NVIDIA has launched Nemotron-Labs-TwoTower, an open-weight diffusion language model designed to speed up text generation. The release targets a specific bottleneck in how current autoregressive models decode tokens one by one. It runs under the NVIDIA Nemotron Open Model License.
In this article
Standard autoregressive models process text serially, limiting how much can be produced at once. Diffusion language models take a different route. They generate tokens in parallel and refine them iteratively.
Most diffusion models use a single network to handle two distinct tasks simultaneously. TwoTower separates these jobs into two separate towers. It maintains 98.7% of the quality seen in the autoregressive baseline while reporting 2.42 times higher wall-clock generation throughput.
Architecture breakdown
The system splits diffusion into a frozen autoregressive context tower and a trained denoiser tower. Each tower contains 52 layers: 23 Mamba-2 layers, 6 self-attention layers, and 23 mixture-of-experts (MoE) layers. The released checkpoint ships both towers, bringing the total parameter count to roughly 60 billion. Active parameters per token are about 3 billion for each tower. The MoE structure uses 128 routable experts, of which 6 activate, plus 2 shared experts.
Both towers start as copies of the same Nemotron-3-Nano-30B-A3B backbone checkpoint. Only the denoiser tower is trained. The autoregressive context tower remains frozen. The denoiser was trained on approximately 2.1 trillion tokens, a fraction of the backbone’s 25 trillion token pretraining.
How the Two Towers Work
The autoregressive context tower runs causally over the prompt and committed tokens. It produces per-layer key-value cache and final Mamba-2 states. This preserves the backbone’s autoregressive capability.
The diffusion denoiser tower refines noisy blocks. Within a block, it uses bidirectional in-block attention. It stays causal with respect to past clean blocks.
The towers connect layer-by-layer. Denoiser layer i cross-attends to context tower layer i. This layer-aligned cross-attention gives multi-scale access to the backbone’s representations. Prior approaches broadcast only the last hidden state.

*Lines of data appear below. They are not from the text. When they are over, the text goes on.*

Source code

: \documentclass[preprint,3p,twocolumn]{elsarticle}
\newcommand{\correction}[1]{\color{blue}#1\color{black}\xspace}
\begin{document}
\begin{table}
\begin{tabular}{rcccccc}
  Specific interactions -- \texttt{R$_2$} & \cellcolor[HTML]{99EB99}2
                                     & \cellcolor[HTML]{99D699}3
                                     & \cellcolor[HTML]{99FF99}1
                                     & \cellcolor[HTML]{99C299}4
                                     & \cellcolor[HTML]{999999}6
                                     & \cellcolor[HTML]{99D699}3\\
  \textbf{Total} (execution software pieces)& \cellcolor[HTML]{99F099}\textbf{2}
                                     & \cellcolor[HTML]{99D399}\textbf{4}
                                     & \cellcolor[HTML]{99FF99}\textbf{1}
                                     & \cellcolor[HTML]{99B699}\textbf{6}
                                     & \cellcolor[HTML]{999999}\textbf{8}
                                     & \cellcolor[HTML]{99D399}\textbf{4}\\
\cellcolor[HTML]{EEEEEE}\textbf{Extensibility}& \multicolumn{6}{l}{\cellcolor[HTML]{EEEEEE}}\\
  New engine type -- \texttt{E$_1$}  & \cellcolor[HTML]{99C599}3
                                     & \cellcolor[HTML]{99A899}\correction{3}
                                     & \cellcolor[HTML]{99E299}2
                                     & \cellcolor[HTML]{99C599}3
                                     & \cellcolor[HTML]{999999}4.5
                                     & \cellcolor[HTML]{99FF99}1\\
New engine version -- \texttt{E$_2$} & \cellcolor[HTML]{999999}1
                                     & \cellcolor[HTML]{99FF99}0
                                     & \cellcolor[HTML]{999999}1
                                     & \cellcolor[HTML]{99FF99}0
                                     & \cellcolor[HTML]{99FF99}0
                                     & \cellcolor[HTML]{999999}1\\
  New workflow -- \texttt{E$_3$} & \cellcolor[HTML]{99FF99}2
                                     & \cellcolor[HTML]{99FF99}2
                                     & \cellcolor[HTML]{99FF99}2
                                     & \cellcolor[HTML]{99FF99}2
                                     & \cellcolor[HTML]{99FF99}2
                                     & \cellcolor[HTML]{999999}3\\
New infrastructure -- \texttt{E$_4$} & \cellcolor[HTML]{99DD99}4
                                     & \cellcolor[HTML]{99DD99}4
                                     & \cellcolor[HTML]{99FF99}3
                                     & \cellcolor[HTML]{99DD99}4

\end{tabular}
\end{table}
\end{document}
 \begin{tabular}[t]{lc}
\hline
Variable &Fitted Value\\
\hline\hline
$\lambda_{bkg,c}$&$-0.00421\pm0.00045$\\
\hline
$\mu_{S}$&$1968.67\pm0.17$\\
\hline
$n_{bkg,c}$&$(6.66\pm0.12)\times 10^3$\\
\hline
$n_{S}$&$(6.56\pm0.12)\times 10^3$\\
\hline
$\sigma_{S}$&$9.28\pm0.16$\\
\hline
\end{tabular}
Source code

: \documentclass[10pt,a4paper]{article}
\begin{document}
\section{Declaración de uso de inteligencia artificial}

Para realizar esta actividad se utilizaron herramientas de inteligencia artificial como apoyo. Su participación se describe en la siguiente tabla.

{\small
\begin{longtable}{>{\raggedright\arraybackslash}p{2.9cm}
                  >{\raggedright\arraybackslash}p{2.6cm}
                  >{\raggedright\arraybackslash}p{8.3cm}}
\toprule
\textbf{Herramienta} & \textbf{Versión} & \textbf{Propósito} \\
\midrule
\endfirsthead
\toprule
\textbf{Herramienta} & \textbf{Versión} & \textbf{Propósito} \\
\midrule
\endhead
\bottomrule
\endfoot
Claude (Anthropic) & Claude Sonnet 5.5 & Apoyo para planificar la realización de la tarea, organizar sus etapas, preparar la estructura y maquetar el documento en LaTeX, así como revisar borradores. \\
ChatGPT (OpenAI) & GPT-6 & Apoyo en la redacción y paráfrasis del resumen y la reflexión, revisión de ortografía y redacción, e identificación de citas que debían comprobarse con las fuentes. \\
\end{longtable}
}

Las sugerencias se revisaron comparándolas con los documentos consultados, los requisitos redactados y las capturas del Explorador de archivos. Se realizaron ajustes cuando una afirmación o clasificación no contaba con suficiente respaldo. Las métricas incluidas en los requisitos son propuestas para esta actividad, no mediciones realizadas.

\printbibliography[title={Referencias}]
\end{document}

Two more denoiser modifications matter. Mamba-2 layers seed their initial state from the context tower’s Mamba state. The diffusion timestep modulates each layer through adaLN-single time conditioning. That adaLN module adds only approximately 1.5 million parameters.
Generation runs block by block. Each block starts as S [MASK] tokens. The denoiser refines it over T steps, then commits it. The context tower then processes committed tokens to update its caches.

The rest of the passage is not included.